» TASK DIRECTIONS
The answer must consist of each line below that contains the word "appears", copied in full.

» RECORD SET
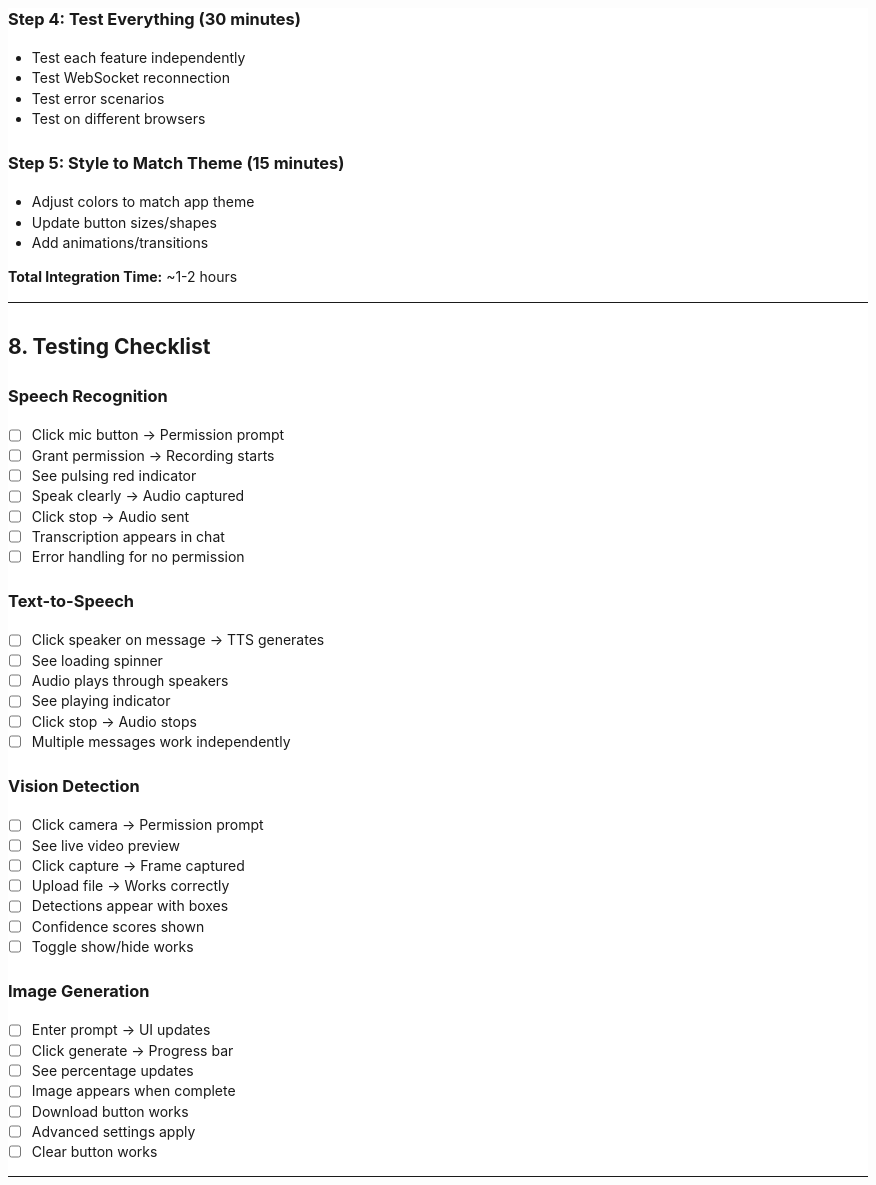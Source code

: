 ### Step 4: Test Everything (30 minutes)
- Test each feature independently
- Test WebSocket reconnection
- Test error scenarios
- Test on different browsers

### Step 5: Style to Match Theme (15 minutes)
- Adjust colors to match app theme
- Update button sizes/shapes
- Add animations/transitions

**Total Integration Time:** ~1-2 hours

---

## 8. Testing Checklist

### Speech Recognition
- [ ] Click mic button → Permission prompt
- [ ] Grant permission → Recording starts
- [ ] See pulsing red indicator
- [ ] Speak clearly → Audio captured
- [ ] Click stop → Audio sent
- [ ] Transcription appears in chat
- [ ] Error handling for no permission

### Text-to-Speech
- [ ] Click speaker on message → TTS generates
- [ ] See loading spinner
- [ ] Audio plays through speakers
- [ ] See playing indicator
- [ ] Click stop → Audio stops
- [ ] Multiple messages work independently

### Vision Detection
- [ ] Click camera → Permission prompt
- [ ] See live video preview
- [ ] Click capture → Frame captured
- [ ] Upload file → Works correctly
- [ ] Detections appear with boxes
- [ ] Confidence scores shown
- [ ] Toggle show/hide works

### Image Generation
- [ ] Enter prompt → UI updates
- [ ] Click generate → Progress bar
- [ ] See percentage updates
- [ ] Image appears when complete
- [ ] Download button works
- [ ] Advanced settings apply
- [ ] Clear button works

---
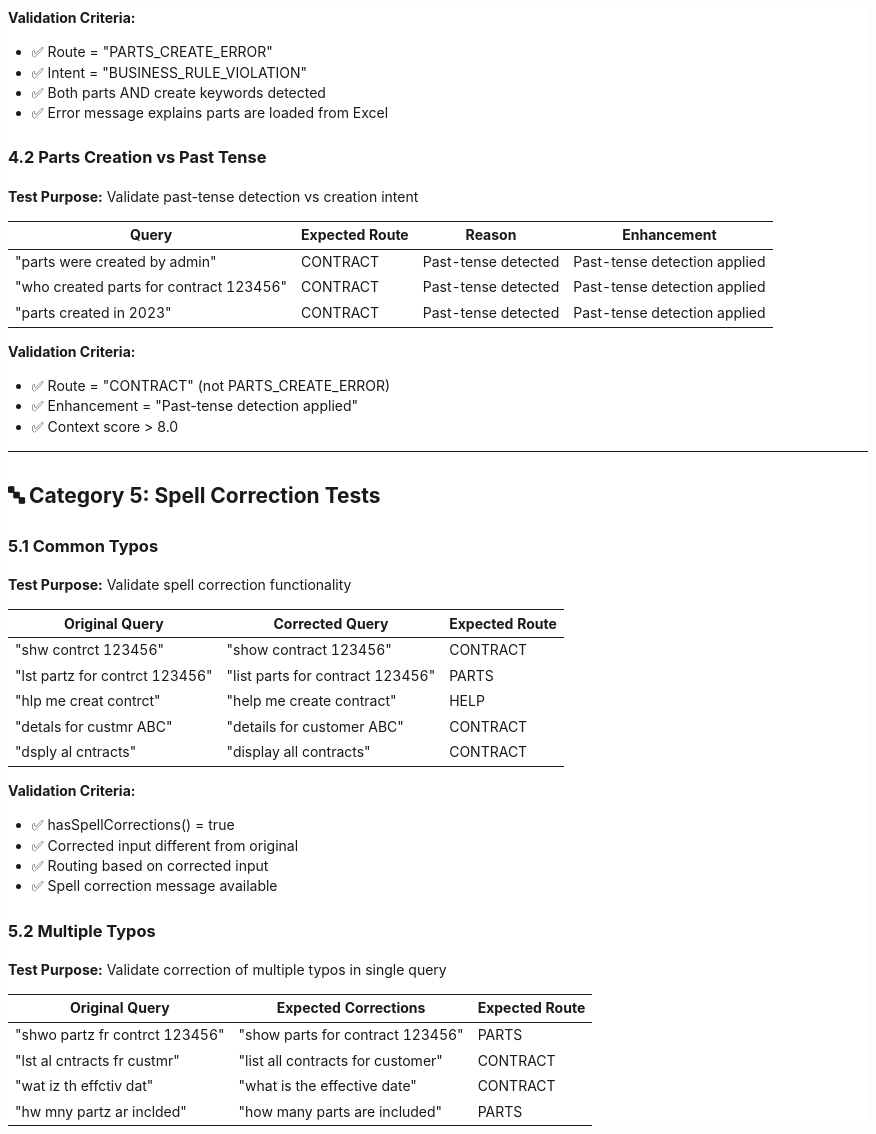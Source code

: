**Validation Criteria:**
- ✅ Route = "PARTS_CREATE_ERROR"
- ✅ Intent = "BUSINESS_RULE_VIOLATION"
- ✅ Both parts AND create keywords detected
- ✅ Error message explains parts are loaded from Excel

### **4.2 Parts Creation vs Past Tense**

**Test Purpose:** Validate past-tense detection vs creation intent

| Query | Expected Route | Reason | Enhancement |
|-------|---------------|--------|-------------|
| "parts were created by admin" | CONTRACT | Past-tense detected | Past-tense detection applied |
| "who created parts for contract 123456" | CONTRACT | Past-tense detected | Past-tense detection applied |
| "parts created in 2023" | CONTRACT | Past-tense detected | Past-tense detection applied |

**Validation Criteria:**
- ✅ Route = "CONTRACT" (not PARTS_CREATE_ERROR)
- ✅ Enhancement = "Past-tense detection applied"
- ✅ Context score > 8.0

---

## 🔤 **Category 5: Spell Correction Tests**

### **5.1 Common Typos**

**Test Purpose:** Validate spell correction functionality

| Original Query | Corrected Query | Expected Route |
|---------------|----------------|----------------|
| "shw contrct 123456" | "show contract 123456" | CONTRACT |
| "lst partz for contrct 123456" | "list parts for contract 123456" | PARTS |
| "hlp me creat contrct" | "help me create contract" | HELP |
| "detals for custmr ABC" | "details for customer ABC" | CONTRACT |
| "dsply al cntracts" | "display all contracts" | CONTRACT |

**Validation Criteria:**
- ✅ hasSpellCorrections() = true
- ✅ Corrected input different from original
- ✅ Routing based on corrected input
- ✅ Spell correction message available

### **5.2 Multiple Typos**

**Test Purpose:** Validate correction of multiple typos in single query

| Original Query | Expected Corrections | Expected Route |
|---------------|---------------------|----------------|
| "shwo partz fr contrct 123456" | "show parts for contract 123456" | PARTS |
| "lst al cntracts fr custmr" | "list all contracts for customer" | CONTRACT |
| "wat iz th effctiv dat" | "what is the effective date" | CONTRACT |
| "hw mny partz ar inclded" | "how many parts are included" | PARTS |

» SOLUTION TO THE EXERCISE
- [ ] Transcription appears in chat
- [ ] Image appears when complete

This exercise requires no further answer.